● EXERCISE INSTRUCTIONS:
Find how many lines of the records hold the string "Matlab" and reply with only that total.

GIVEN RECORDS below:

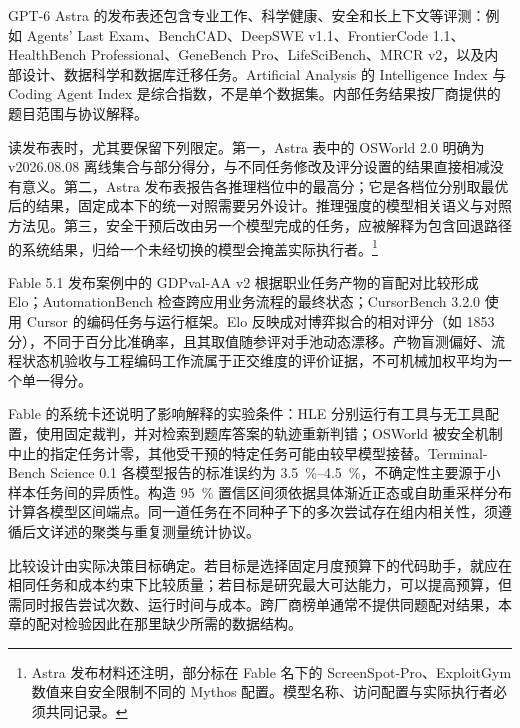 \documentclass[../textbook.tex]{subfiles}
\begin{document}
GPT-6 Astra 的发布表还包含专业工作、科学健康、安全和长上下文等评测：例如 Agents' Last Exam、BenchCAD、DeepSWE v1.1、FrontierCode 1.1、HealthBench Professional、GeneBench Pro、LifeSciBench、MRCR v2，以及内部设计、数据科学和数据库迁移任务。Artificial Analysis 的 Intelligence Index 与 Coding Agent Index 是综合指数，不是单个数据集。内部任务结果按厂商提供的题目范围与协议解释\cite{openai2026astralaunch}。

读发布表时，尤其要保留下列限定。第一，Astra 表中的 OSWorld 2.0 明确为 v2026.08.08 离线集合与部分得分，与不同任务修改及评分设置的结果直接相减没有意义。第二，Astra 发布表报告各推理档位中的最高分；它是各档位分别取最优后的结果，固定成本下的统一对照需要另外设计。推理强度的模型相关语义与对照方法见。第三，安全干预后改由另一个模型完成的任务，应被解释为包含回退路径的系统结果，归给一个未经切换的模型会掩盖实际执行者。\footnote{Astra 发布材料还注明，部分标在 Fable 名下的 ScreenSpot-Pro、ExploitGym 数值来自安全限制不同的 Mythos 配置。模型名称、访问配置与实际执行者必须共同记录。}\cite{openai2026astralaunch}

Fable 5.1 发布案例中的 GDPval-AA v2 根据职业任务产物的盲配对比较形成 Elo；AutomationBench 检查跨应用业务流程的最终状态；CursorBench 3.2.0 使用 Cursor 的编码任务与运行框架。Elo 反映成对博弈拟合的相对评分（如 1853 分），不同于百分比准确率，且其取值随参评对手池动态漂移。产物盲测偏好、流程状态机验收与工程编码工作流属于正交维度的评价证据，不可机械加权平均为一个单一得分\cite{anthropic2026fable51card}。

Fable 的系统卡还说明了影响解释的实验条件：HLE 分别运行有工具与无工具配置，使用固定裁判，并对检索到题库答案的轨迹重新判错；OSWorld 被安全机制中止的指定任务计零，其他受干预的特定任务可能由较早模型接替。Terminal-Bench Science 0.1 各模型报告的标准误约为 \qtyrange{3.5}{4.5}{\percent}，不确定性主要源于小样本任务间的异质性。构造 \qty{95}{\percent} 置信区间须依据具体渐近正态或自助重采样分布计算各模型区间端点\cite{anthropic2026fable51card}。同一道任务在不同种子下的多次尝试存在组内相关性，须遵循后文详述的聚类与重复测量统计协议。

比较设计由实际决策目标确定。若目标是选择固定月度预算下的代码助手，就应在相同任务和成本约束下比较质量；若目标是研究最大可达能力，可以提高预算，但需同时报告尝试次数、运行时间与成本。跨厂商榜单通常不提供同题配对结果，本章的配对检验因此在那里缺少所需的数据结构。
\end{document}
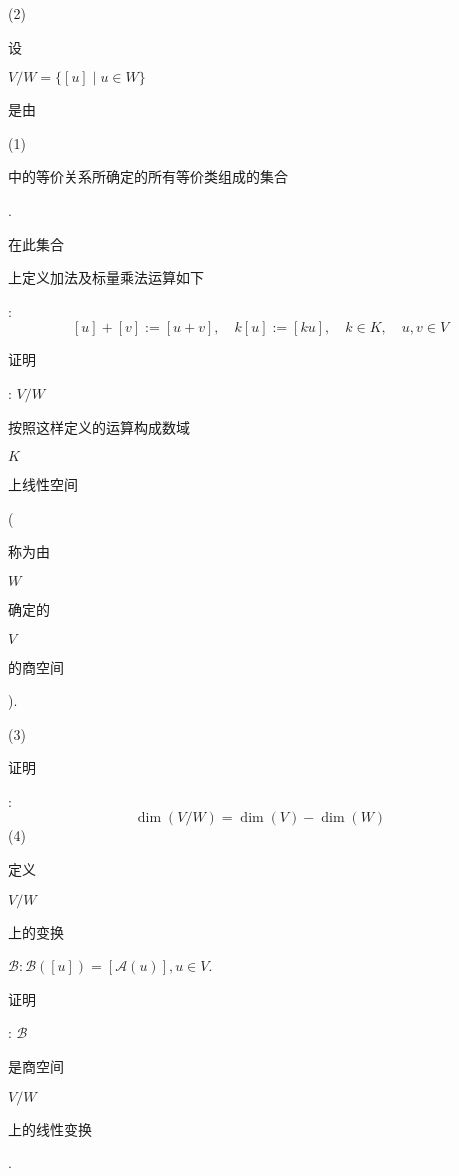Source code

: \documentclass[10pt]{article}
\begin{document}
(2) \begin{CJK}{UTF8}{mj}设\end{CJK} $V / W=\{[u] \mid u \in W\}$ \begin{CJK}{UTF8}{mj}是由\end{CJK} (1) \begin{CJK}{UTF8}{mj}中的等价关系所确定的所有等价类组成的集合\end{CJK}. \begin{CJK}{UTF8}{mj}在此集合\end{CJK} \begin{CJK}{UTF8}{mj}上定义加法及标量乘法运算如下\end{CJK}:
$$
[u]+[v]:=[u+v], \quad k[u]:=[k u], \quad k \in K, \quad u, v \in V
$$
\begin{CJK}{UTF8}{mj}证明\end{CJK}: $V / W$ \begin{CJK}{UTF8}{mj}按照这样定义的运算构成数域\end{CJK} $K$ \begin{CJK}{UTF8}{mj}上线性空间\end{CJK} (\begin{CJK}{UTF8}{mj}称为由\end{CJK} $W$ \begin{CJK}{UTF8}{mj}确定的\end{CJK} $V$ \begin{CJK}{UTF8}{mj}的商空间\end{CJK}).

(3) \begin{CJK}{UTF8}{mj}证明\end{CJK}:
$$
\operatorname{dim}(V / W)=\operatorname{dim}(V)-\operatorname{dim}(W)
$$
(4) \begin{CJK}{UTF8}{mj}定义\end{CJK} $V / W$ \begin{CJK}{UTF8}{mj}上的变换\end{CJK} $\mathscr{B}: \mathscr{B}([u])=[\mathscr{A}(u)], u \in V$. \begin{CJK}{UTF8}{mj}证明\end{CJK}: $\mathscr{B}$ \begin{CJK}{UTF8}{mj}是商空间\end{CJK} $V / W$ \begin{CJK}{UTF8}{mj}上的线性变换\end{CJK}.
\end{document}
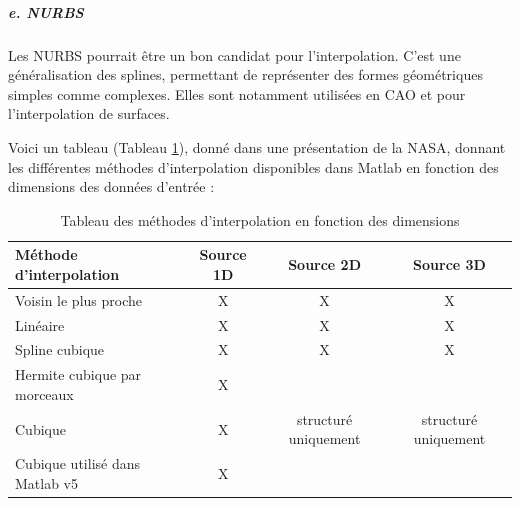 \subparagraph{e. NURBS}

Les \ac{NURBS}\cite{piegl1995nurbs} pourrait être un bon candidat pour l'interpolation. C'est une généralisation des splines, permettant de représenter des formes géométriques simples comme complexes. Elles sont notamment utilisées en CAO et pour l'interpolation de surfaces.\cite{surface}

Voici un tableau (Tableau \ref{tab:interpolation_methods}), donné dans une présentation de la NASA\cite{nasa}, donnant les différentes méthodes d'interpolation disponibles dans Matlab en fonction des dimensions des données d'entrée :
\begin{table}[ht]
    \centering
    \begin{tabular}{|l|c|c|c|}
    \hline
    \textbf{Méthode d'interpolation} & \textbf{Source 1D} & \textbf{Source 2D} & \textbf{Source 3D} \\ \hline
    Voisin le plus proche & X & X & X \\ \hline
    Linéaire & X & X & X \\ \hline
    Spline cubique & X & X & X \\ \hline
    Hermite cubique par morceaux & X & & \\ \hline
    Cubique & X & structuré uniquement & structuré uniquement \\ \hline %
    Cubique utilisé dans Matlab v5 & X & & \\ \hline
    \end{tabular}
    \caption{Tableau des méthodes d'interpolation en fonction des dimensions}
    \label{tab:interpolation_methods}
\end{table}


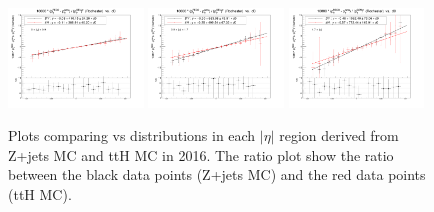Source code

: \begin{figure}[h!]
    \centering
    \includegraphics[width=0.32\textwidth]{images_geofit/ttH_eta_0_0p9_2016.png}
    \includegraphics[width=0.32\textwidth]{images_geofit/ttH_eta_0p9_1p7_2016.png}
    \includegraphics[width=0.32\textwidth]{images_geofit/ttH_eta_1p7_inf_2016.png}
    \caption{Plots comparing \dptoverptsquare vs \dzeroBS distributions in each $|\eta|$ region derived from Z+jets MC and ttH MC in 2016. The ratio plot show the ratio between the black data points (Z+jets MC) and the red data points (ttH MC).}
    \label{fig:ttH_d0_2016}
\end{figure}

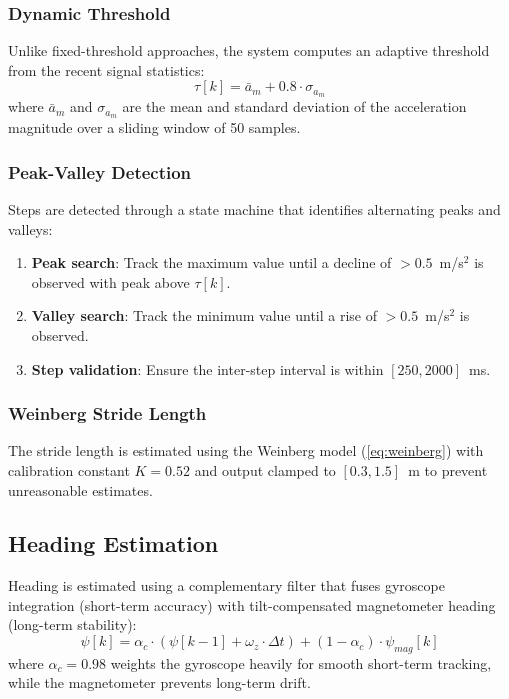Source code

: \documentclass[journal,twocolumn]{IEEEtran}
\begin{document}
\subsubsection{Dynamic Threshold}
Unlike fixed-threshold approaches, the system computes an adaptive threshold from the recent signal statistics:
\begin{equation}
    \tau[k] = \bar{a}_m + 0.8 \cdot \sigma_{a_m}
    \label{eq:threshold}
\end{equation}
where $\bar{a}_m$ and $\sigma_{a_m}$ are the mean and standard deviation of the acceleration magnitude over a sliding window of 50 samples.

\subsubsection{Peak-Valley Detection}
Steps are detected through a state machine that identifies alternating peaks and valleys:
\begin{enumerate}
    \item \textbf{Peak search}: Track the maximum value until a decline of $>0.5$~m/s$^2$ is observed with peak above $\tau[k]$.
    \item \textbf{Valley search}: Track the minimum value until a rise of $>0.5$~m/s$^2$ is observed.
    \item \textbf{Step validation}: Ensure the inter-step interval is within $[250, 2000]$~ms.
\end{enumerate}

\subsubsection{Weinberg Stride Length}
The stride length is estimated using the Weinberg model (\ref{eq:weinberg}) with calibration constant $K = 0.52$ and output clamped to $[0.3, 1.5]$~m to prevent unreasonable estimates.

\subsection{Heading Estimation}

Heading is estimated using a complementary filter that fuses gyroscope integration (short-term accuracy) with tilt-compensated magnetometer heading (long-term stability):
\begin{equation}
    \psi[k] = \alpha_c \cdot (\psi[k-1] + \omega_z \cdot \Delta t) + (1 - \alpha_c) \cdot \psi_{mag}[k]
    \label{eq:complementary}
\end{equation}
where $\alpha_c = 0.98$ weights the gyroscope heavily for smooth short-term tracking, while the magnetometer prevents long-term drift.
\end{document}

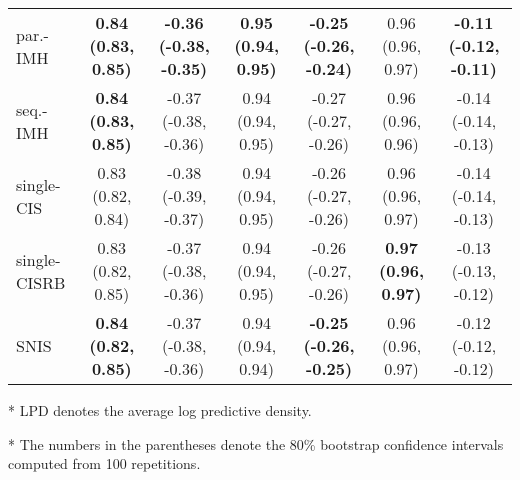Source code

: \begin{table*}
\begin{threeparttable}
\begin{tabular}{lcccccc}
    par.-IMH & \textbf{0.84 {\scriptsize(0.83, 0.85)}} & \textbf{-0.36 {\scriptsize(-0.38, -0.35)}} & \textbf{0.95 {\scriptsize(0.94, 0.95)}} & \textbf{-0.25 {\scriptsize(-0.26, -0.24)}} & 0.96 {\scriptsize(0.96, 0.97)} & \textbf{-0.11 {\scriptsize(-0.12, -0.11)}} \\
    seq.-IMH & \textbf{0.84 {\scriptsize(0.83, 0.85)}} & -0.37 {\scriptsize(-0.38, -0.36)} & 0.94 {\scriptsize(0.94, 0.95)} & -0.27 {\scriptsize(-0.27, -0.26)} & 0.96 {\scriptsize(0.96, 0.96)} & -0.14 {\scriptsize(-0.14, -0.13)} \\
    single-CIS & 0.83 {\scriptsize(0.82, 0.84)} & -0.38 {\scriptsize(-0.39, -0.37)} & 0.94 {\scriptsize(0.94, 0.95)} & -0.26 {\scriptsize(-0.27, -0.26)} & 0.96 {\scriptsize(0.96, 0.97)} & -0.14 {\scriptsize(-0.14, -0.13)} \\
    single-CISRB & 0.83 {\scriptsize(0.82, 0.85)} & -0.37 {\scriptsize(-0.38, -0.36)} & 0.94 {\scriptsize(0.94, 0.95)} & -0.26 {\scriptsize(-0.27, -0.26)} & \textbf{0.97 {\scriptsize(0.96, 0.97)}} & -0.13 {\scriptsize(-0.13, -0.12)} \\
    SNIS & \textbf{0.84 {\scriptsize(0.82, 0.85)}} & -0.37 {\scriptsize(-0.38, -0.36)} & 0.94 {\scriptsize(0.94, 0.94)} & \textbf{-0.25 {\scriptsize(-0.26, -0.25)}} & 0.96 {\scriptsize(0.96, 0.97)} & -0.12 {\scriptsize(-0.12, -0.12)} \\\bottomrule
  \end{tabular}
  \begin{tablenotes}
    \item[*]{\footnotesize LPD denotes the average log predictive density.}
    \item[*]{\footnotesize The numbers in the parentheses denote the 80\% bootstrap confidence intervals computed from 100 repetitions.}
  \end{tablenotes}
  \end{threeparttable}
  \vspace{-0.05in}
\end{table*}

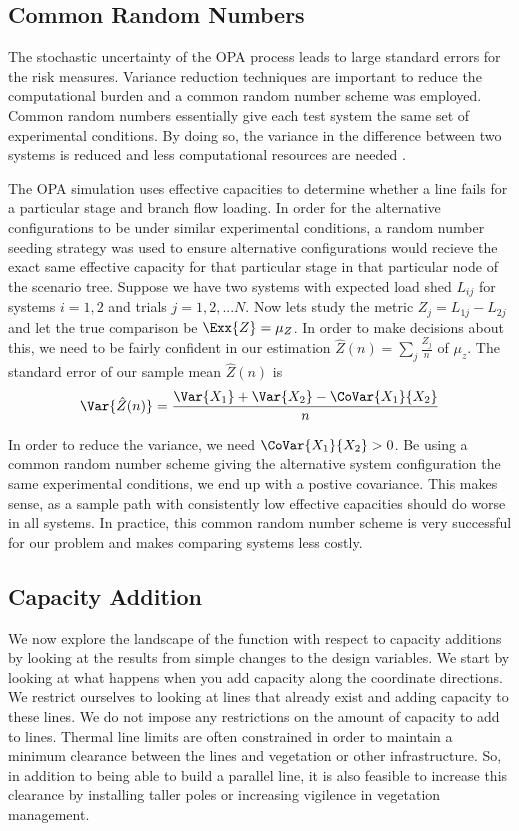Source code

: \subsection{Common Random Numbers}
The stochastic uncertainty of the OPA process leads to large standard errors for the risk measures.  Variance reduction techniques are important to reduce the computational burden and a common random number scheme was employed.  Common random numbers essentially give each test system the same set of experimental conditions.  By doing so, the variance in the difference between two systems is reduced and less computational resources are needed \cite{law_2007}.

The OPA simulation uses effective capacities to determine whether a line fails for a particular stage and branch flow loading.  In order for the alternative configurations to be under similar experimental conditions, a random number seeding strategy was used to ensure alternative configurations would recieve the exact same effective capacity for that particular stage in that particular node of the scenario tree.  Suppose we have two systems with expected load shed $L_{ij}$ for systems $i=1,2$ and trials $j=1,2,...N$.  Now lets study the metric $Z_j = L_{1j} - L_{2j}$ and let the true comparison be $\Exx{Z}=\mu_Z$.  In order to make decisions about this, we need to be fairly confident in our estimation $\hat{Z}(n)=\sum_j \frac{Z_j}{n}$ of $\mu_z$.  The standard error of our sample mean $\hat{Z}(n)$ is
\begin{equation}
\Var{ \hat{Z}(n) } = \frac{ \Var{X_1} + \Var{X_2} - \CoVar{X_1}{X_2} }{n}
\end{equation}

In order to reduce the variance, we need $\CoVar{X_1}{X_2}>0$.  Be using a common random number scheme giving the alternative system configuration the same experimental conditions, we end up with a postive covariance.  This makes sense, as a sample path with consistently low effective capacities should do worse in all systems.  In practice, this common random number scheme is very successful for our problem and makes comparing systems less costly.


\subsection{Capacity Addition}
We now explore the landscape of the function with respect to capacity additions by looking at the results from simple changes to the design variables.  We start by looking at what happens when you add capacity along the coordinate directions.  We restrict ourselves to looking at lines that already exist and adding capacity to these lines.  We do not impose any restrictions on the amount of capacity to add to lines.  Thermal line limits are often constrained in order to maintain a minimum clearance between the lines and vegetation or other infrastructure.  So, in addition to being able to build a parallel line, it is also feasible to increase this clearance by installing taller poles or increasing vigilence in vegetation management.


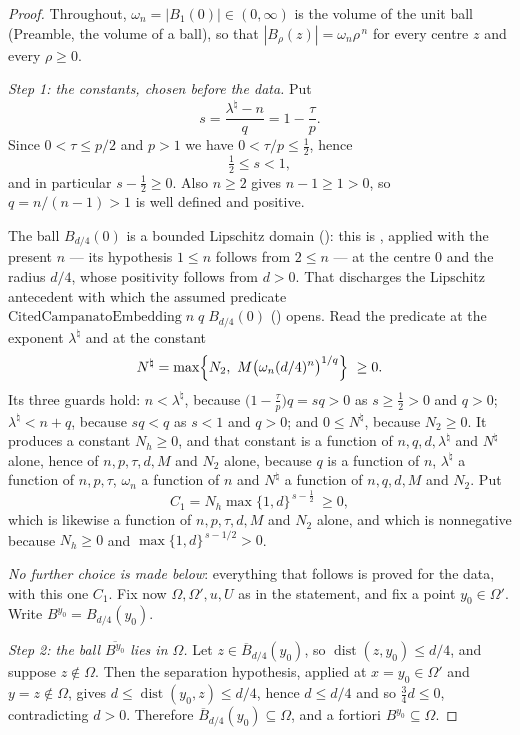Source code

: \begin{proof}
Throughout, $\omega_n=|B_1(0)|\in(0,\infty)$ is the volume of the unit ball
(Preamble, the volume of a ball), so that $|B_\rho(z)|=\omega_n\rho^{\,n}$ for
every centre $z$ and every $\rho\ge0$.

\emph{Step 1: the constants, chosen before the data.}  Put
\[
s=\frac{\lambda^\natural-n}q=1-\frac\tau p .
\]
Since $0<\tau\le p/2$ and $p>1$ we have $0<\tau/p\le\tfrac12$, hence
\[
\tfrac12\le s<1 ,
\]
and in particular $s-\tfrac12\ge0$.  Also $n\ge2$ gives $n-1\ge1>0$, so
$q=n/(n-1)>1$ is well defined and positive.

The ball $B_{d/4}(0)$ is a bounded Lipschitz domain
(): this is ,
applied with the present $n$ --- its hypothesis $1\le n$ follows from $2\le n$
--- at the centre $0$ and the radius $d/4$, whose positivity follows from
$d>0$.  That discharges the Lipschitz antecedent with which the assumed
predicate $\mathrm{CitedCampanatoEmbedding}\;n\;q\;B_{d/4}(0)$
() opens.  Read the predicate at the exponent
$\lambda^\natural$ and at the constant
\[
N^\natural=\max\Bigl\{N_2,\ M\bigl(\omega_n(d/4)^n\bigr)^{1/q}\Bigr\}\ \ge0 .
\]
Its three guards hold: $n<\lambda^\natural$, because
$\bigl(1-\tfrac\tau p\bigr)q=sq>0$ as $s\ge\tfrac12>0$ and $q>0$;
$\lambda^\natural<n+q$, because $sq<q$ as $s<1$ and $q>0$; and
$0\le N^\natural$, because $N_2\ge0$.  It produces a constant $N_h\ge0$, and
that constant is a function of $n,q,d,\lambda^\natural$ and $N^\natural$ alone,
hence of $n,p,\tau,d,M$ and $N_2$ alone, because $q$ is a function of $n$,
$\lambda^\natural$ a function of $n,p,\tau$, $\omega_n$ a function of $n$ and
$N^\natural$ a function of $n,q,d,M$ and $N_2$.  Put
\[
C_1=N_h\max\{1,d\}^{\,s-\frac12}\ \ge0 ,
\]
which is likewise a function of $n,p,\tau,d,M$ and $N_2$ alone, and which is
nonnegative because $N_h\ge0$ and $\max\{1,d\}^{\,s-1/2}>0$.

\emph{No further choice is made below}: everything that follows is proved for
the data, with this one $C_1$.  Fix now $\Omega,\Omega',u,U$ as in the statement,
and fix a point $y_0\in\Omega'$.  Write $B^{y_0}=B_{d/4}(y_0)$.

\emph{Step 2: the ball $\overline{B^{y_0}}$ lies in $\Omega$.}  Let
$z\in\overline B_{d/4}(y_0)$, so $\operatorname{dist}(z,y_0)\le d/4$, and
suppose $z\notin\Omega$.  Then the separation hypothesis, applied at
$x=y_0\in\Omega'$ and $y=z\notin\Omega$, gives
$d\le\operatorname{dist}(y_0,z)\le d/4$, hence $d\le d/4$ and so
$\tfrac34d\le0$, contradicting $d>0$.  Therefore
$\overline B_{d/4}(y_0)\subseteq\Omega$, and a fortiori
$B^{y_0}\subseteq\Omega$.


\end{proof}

End of GIVEN RECORDS.

● RESPONSE TO THIS EXERCISE:
2